Von allein wäre ich nicht auf diese Idee gekommen. Aber eine Literaturagentin aus München, Christine Proske, war auf die Alemannenschule aufmerksam geworden. Sie kontaktierte mich und fragte, ob ich nicht ein Buch über meine Schulentwicklungs-Geschichte schreiben wolle. Zuerst sagte ich entschieden „Nein“, ich konnte mir das nicht vorstellen.

Aber die Agentin ließ nicht locker. Sie war der Meinung, dass unsere Geschichte unbedingt in eine breitere Öffentlichkeit gehört. Und sie erklärte mir auch, dass ich das Buch ja nicht allein schreiben müsste. Ich hatte dann das große Glück, dass Frau Proske mich mit ihrer Autorin Anke Willers in Kontakt brachte – die ist Redakteurin beim Verlag Gruner und Jahr in Hamburg und hat schon mehrere Bücher geschrieben.

Gemeinsam mit ihr war es dann eine Freude, das Projekt zu machen. Ich war selbst erstaunt, wie viel es zu berichten gab. Als Zielgruppe hatte ich immer alle im Kopf, die sich für eine bessere Bildung interessieren: Lehrkräfte, Eltern, Kinder – und natürlich Schulleitungen. Aber auch die Politik.

Sie haben der ASW ein bahnbrechendes Lernkonzept verpasst. Es ist nicht weniger als eine Revolution des bisherigen Bildungskonzepts in Baden-Württemberg. Wie wollen Sie Politiker, Schulamt und Lehrerschaft davon überzeugen, dass dieser Weg der Richtige ist?

Es ist mir seit Jahren zwar gelungen, Politiker, Ämter und viele Lehrkräfte für das Konzept zu begeistern, es folgen seitens der Politik und der Verwaltung aber keine Taten. Frau Ministerin Theresa Schopper hat uns mehrfach an der Alemannenschule besucht und hält die Hand schützend über uns.

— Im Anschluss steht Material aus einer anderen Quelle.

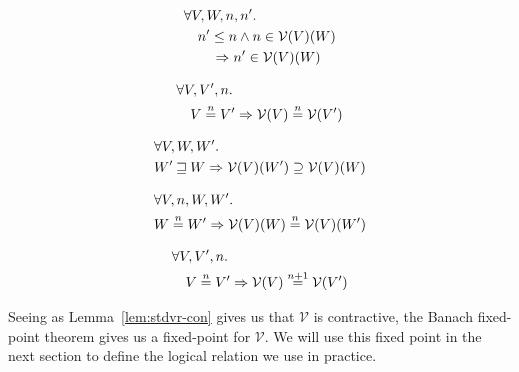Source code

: \documentclass{article}
\newcommand{\nequal}[1][n]{\stackrel{\tiny{#1}}{=}}
\newcommand{\future}{\mathbin{\sqsupseteq}}
\newcommand{\asmType}{\plaindom{AsmType}}
\newcommand{\plaindom}[1]{\mathrm{#1}}
\newcommand{\intr}[2]{\mathcal{#1}}
\newcommand{\valueintr}[1]{\intr{V}{#1}}
\newcommand{\stdvr}{\valueintr{\asmType}}
\begin{document}
\begin{lemma}
\label{lem:stdvr-dc}
  \begin{align*}
    & \forall V, W, n, n' \ldotp \\
    & \quad n' \leq n \land n \in \stdvr(V)(W) \\
    & \qquad \Rightarrow n' \in \stdvr(V)(W)
  \end{align*}
\end{lemma}

\begin{lemma}
\label{lem:stdvr-ne-V}
  \begin{align*}
    & \forall V, V', n \ldotp \\
    & \quad V \nequal V' \Rightarrow \stdvr(V) \nequal \stdvr(V')
  \end{align*}
\end{lemma}

\begin{lemma}
\label{lem:stdvr-mono-world}
  \begin{align*}
    & \forall V, W, W' \ldotp \\
    & W' \future W \Rightarrow \stdvr(V)(W') \supseteq \stdvr(V)(W)
  \end{align*} 
\end{lemma}

\begin{lemma}
\label{lem:stdvr-ne-worlds}
  \begin{align*}
    & \forall V, n, W, W' \ldotp \\
    & W \nequal W' \Rightarrow \stdvr(V)(W) \nequal \stdvr(V)(W')
  \end{align*} 
\end{lemma}

\begin{lemma}
\label{lem:stdvr-con}
  \begin{align*}
    & \forall V, V', n \ldotp \\
    & \quad V \nequal V' \Rightarrow \stdvr(V) \nequal[n+1] \stdvr(V')
  \end{align*}
\end{lemma}

Seeing as Lemma~\ref{lem:stdvr-con} gives us that $\stdvr$ is contractive, the Banach fixed-point theorem gives us a fixed-point for $\stdvr$. We will use this fixed point in the next section to define the logical relation we use in practice.
\end{document}
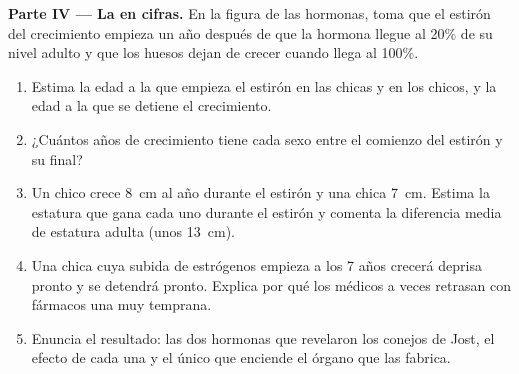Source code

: \begin{problem}
\medskip
\noindent\textbf{Parte IV --- La  en cifras.}
En la figura de las hormonas, toma que el estirón del crecimiento
empieza un año después de que la hormona llegue al 20\% de su nivel
adulto y que los huesos dejan de crecer cuando llega al 100\%.
\begin{enumerate}[resume]
  \item Estima la edad a la que empieza el estirón en las chicas y en
        los chicos, y la edad a la que se detiene el crecimiento.
  \item ¿Cuántos años de crecimiento tiene cada sexo entre el comienzo
        del estirón y su final?
  \item Un chico crece \qty{8}{cm} al año durante el estirón y una
        chica \qty{7}{cm}. Estima la estatura que gana cada uno durante
        el estirón y comenta la diferencia media de estatura adulta
        (unos \qty{13}{cm}).
  \item Una chica cuya subida de estrógenos empieza a los 7 años
        crecerá deprisa pronto y se detendrá pronto. Explica por qué
        los médicos a veces retrasan con fármacos una  muy
        temprana.
  \item Enuncia el resultado: las dos hormonas que revelaron los
        conejos de Jost, el efecto de cada una y el único  que
        enciende el órgano que las fabrica.
\end{enumerate}
\end{problem}
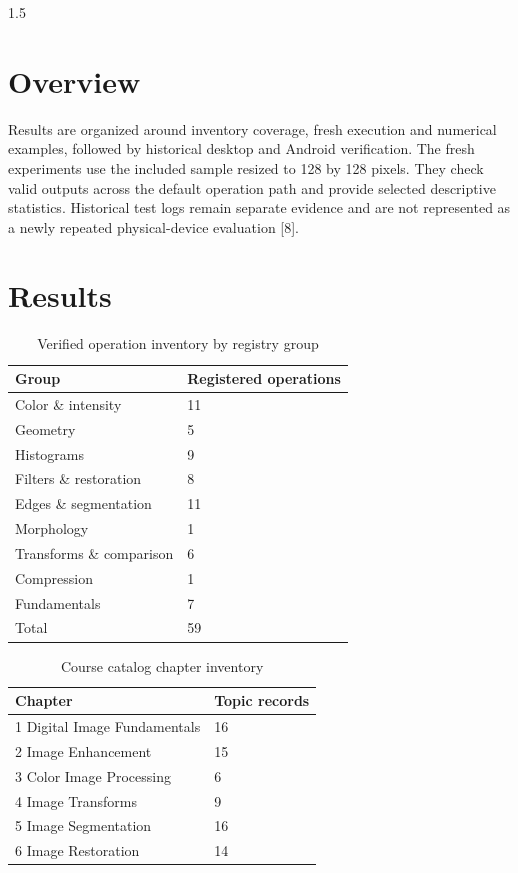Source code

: \begin{spacing}{1.5}
\section{Overview}
Results are organized around inventory coverage, fresh execution and numerical examples, followed by historical desktop and Android verification. The fresh experiments use the included sample resized to 128 by 128 pixels. They check valid outputs across the default operation path and provide selected descriptive statistics. Historical test logs remain separate evidence and are not represented as a newly repeated physical-device evaluation [8].

\section{Results}
\begin{table}[htbp]\centering\small
\caption{Verified operation inventory by registry group}
\begin{tabularx}{\textwidth}{XX}
\toprule
\textbf{Group} & \textbf{Registered operations}\\\midrule
Color \& intensity & 11\\
Geometry & 5\\
Histograms & 9\\
Filters \& restoration & 8\\
Edges \& segmentation & 11\\
Morphology & 1\\
Transforms \& comparison & 6\\
Compression & 1\\
Fundamentals & 7\\
Total & 59\\
\bottomrule\end{tabularx}\end{table}
\begin{table}[htbp]\centering\small
\caption{Course catalog chapter inventory}
\begin{tabularx}{\textwidth}{XX}
\toprule
\textbf{Chapter} & \textbf{Topic records}\\\midrule
1 Digital Image Fundamentals & 16\\
2 Image Enhancement & 15\\
3 Color Image Processing & 6\\
4 Image Transforms & 9\\
5 Image Segmentation & 16\\
6 Image Restoration & 14\\

\end{tabularx}
\end{table}
\end{spacing}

Für die Sekundarstufe 2 der Alemannenschule wurde ein neues Schulhaus gebaut.
Für die Sekundarstufe 2 der Alemannenschule wurde ein neues Schulhaus gebaut. | Bild: Sandra Holzarth

Anscheinend schafft auch sie es aber nicht, die starren, hierarchischen Strukturen der Schulverwaltung für die Pädagogik der Zukunft zu öffnen. Also bleibt uns nur übrig, größeren Teilen der Lehrerschaft, der Eltern und der Kinder zu zeigen und vorzuleben, dass Schule anders geht. Die Interessen der Kinder und Lernenden müssen dabei unbedingt in den Mittelpunkt gestellt werden.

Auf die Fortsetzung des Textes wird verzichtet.